▶ **TASK MATERIAL**
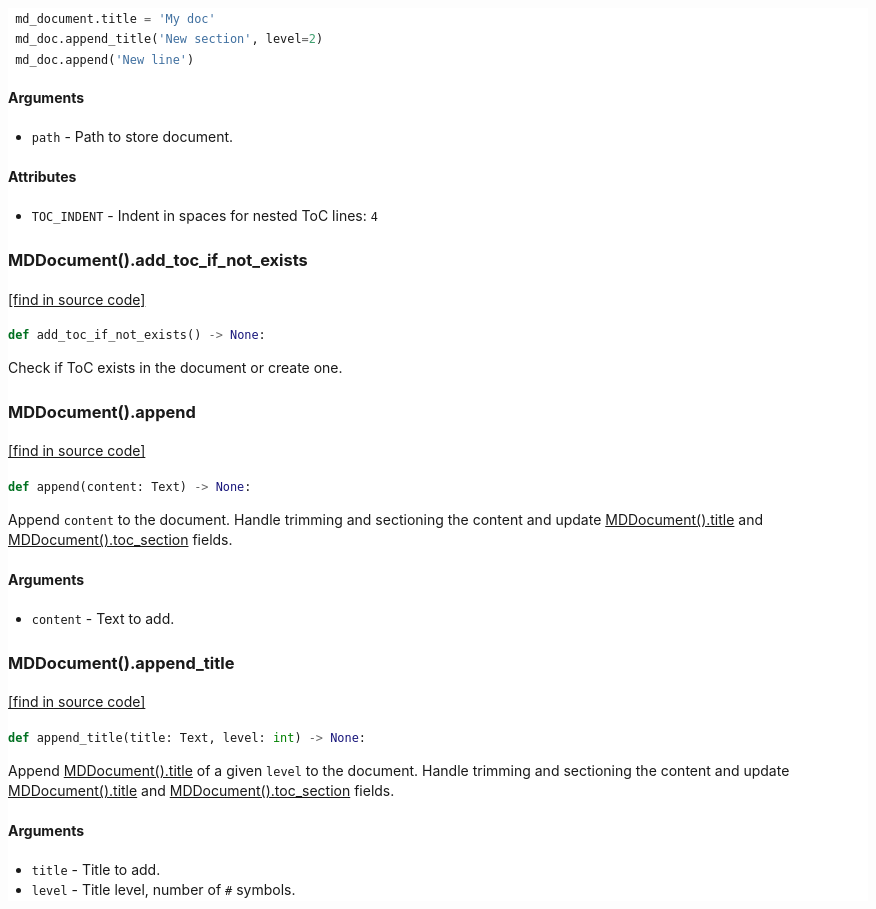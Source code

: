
 ```python
 md_document.title = 'My doc'
 md_doc.append_title('New section', level=2)
 md_doc.append('New line')
```

#### Arguments

- `path` - Path to store document.

#### Attributes

- `TOC_INDENT` - Indent in spaces for nested ToC lines: `4`

### MDDocument().add_toc_if_not_exists

[[find in source code]](../../fhdoc/md_document.py#L124)

```python
def add_toc_if_not_exists() -> None:
```

Check if ToC exists in the document or create one.

### MDDocument().append

[[find in source code]](../../fhdoc/md_document.py#L321)

```python
def append(content: Text) -> None:
```

Append `content` to the document.
Handle trimming and sectioning the content and update
[MDDocument().title](#mddocumenttitle) and [MDDocument().toc_section](#mddocumenttoc_section) fields.

#### Arguments

- `content` - Text to add.

### MDDocument().append_title

[[find in source code]](../../fhdoc/md_document.py#L342)

```python
def append_title(title: Text, level: int) -> None:
```

Append [MDDocument().title](#mddocumenttitle) of a given `level` to the document.
Handle trimming and sectioning the content and update
[MDDocument().title](#mddocumenttitle) and [MDDocument().toc_section](#mddocumenttoc_section) fields.

#### Arguments

- `title` - Title to add.
- `level` - Title level, number of `#` symbols.

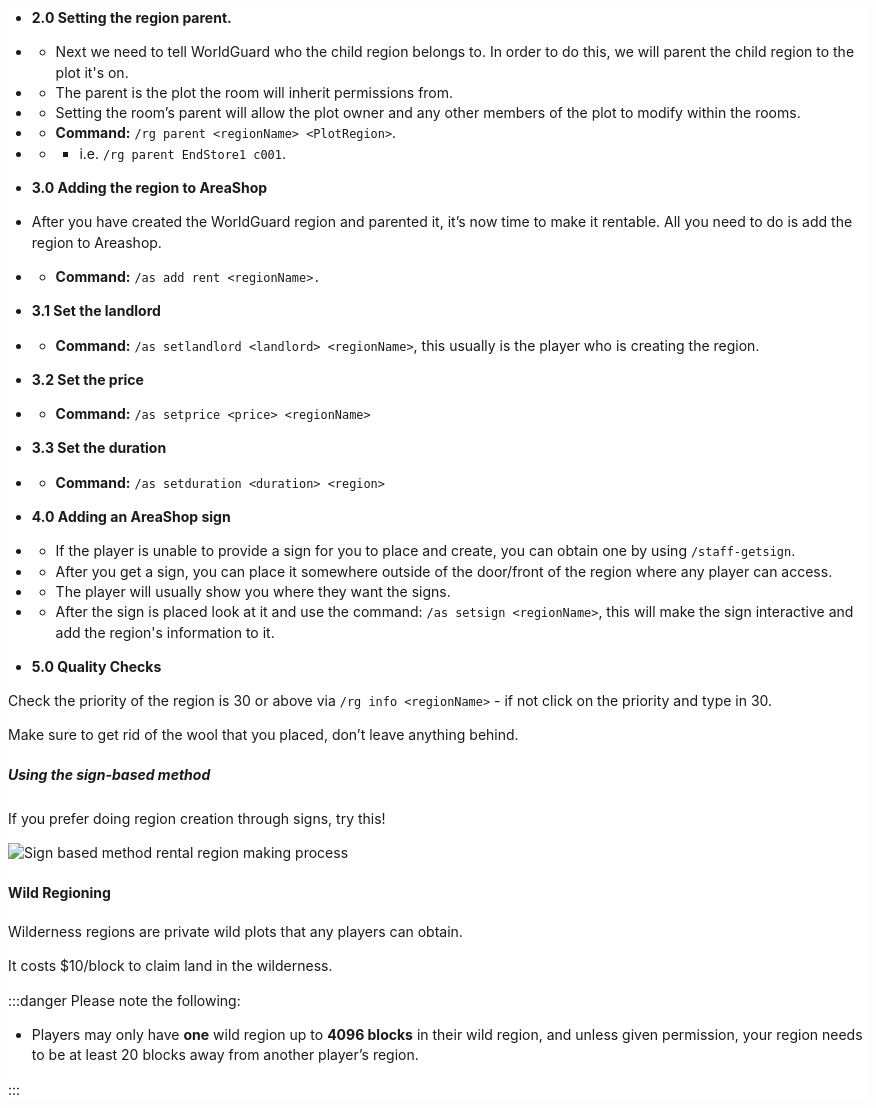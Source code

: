 - **2.0 Setting the region parent.**
- - Next we need to tell WorldGuard who the child region belongs to. In order to do this, we will parent the child region to the plot it's on.
- - The parent is the plot the room will inherit permissions from. 
- - Setting the room’s parent will allow the plot owner and any other members of the plot to modify within the rooms.
- - **Command:** ``/rg parent <regionName> <PlotRegion>``.
- - - i.e. ``/rg parent EndStore1 c001``.

- **3.0 Adding the region to AreaShop**
- After you have created the WorldGuard region and parented it, it’s now time to make it rentable. All you need to do is add the region to Areashop.
- - **Command:** ``/as add rent <regionName>.``

- **3.1 Set the landlord**
- - **Command:** ``/as setlandlord <landlord> <regionName>``, this usually is the player who is creating the region.

- **3.2 Set the price**
- - **Command:** ``/as setprice <price> <regionName>``

- **3.3 Set the duration**
- - **Command:** ``/as setduration <duration> <region>``

- **4.0 Adding an AreaShop sign**
- - If the player is unable to provide a sign for you to place and create, you can obtain one by using ``/staff-getsign``.
- - After you get a sign, you can place it somewhere outside of the door/front of the region where any player can access.
- - The player will usually show you where they want the signs.
- - After the sign is placed look at it and use the command: ``/as setsign <regionName>``, this will make the sign interactive and add the region's information to it.

- **5.0 Quality Checks**

Check the priority of the region is 30 or above via ``/rg info <regionName>`` - if not click on the priority and type in 30. 

Make sure to get rid of the wool that you placed, don’t leave anything behind.

##### Using the sign-based method
If you prefer doing region creation through signs, try this!

![Sign based method rental region making process](https://www.democracycraft.net/attachments/unknown-8-png.4109/)


#### <a id="wild-regioning"></a> Wild Regioning
Wilderness regions are private wild plots that any players can obtain.

It costs $10/block to claim land in the wilderness.

:::danger Please note the following:
- Players may only have **one** wild region up to **4096 blocks** in their wild region, and unless given permission, your region needs to be at least 20 blocks away from another player’s region.

:::
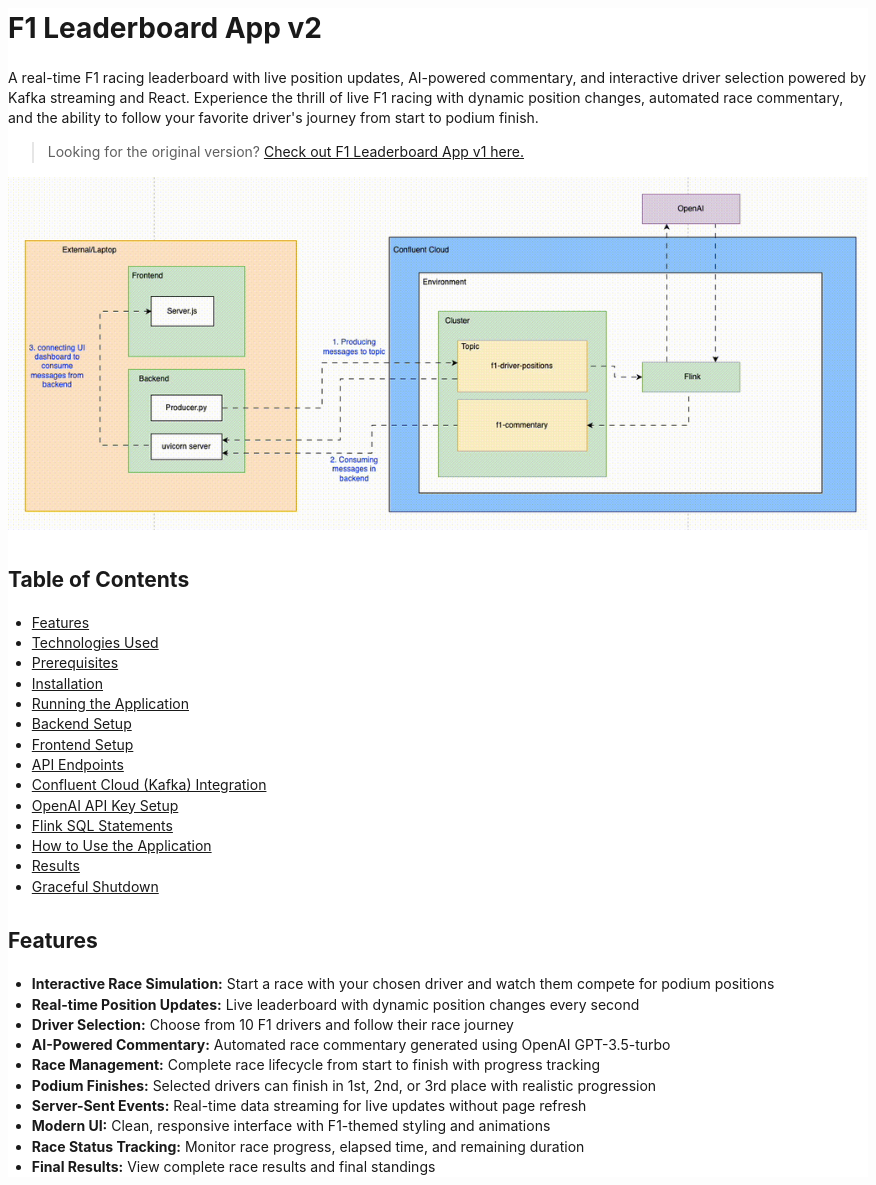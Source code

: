 # F1 Leaderboard App v2

A real-time F1 racing leaderboard with live position updates, AI-powered commentary, and interactive driver selection powered by Kafka streaming and React. Experience the thrill of live F1 racing with dynamic position changes, automated race commentary, and the ability to follow your favorite driver's journey from start to podium finish.

> Looking for the original version? [Check out F1 Leaderboard App v1 here.](https://github.com/conflkrupa/F1-Racing-Leaderboard-POC/tree/main)

![](images/architecture.gif)

## Table of Contents

* [Features](#features)
* [Technologies Used](#technologies-used)
* [Prerequisites](#prerequisites)
* [Installation](#installation)
* [Running the Application](#running-the-application)
* [Backend Setup](#backend-setup)
* [Frontend Setup](#frontend-setup)
* [API Endpoints](#api-endpoints)
* [Confluent Cloud (Kafka) Integration](#confluent-cloud-kafka-integration)
* [OpenAI API Key Setup](#openai-api-key-setup)
* [Flink SQL Statements](#flink-sql-statements)
* [How to Use the Application](#how-to-use-the-application)
* [Results](#results)
* [Graceful Shutdown](#graceful-shutdown)

## Features

* **Interactive Race Simulation:** Start a race with your chosen driver and watch them compete for podium positions
* **Real-time Position Updates:** Live leaderboard with dynamic position changes every second
* **Driver Selection:** Choose from 10 F1 drivers and follow their race journey
* **AI-Powered Commentary:** Automated race commentary generated using OpenAI GPT-3.5-turbo
* **Race Management:** Complete race lifecycle from start to finish with progress tracking
* **Podium Finishes:** Selected drivers can finish in 1st, 2nd, or 3rd place with realistic progression
* **Server-Sent Events:** Real-time data streaming for live updates without page refresh
* **Modern UI:** Clean, responsive interface with F1-themed styling and animations
* **Race Status Tracking:** Monitor race progress, elapsed time, and remaining duration
* **Final Results:** View complete race results and final standings
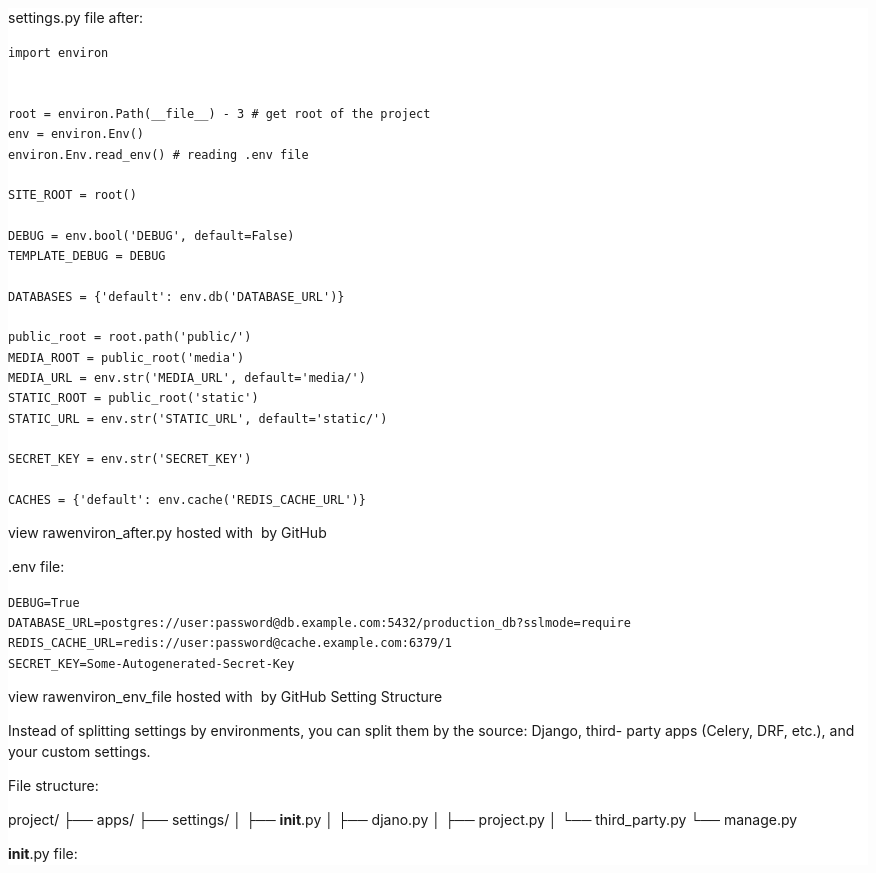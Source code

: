 

settings.py file after:



	import environ
	
	
	root = environ.Path(__file__) - 3 # get root of the project
	env = environ.Env()
	environ.Env.read_env() # reading .env file
	
	SITE_ROOT = root()
	
	DEBUG = env.bool('DEBUG', default=False)
	TEMPLATE_DEBUG = DEBUG
	
	DATABASES = {'default': env.db('DATABASE_URL')}
	
	public_root = root.path('public/')
	MEDIA_ROOT = public_root('media')
	MEDIA_URL = env.str('MEDIA_URL', default='media/')
	STATIC_ROOT = public_root('static')
	STATIC_URL = env.str('STATIC_URL', default='static/')
	
	SECRET_KEY = env.str('SECRET_KEY')
	
	CACHES = {'default': env.cache('REDIS_CACHE_URL')}
view rawenviron_after.py hosted with  by GitHub



.env file:



	DEBUG=True
	DATABASE_URL=postgres://user:password@db.example.com:5432/production_db?sslmode=require
	REDIS_CACHE_URL=redis://user:password@cache.example.com:6379/1
	SECRET_KEY=Some-Autogenerated-Secret-Key
view rawenviron_env_file hosted with  by GitHub
Setting Structure

Instead of splitting settings by environments, you can split them by the source: Django, third- party apps (Celery, DRF, etc.), and your custom settings.




File structure:

project/
├── apps/
├── settings/
│   ├── __init__.py
│   ├── djano.py
│   ├── project.py
│   └── third_party.py
└── manage.py


__init__.py file:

▶ **GOAL OF THE EXERCISE**
Please copy, exactly and with nothing else, the lines above beginning at the line that has "Append [MDDocument().title](#mddocumenttitle) of" and ending with the line that has "Title to add.".

▶ **TASK OUTPUT**
Append [MDDocument().title](#mddocumenttitle) of a given `level` to the document.
Handle trimming and sectioning the content and update
[MDDocument().title](#mddocumenttitle) and [MDDocument().toc_section](#mddocumenttoc_section) fields.

#### Arguments

- `title` - Title to add.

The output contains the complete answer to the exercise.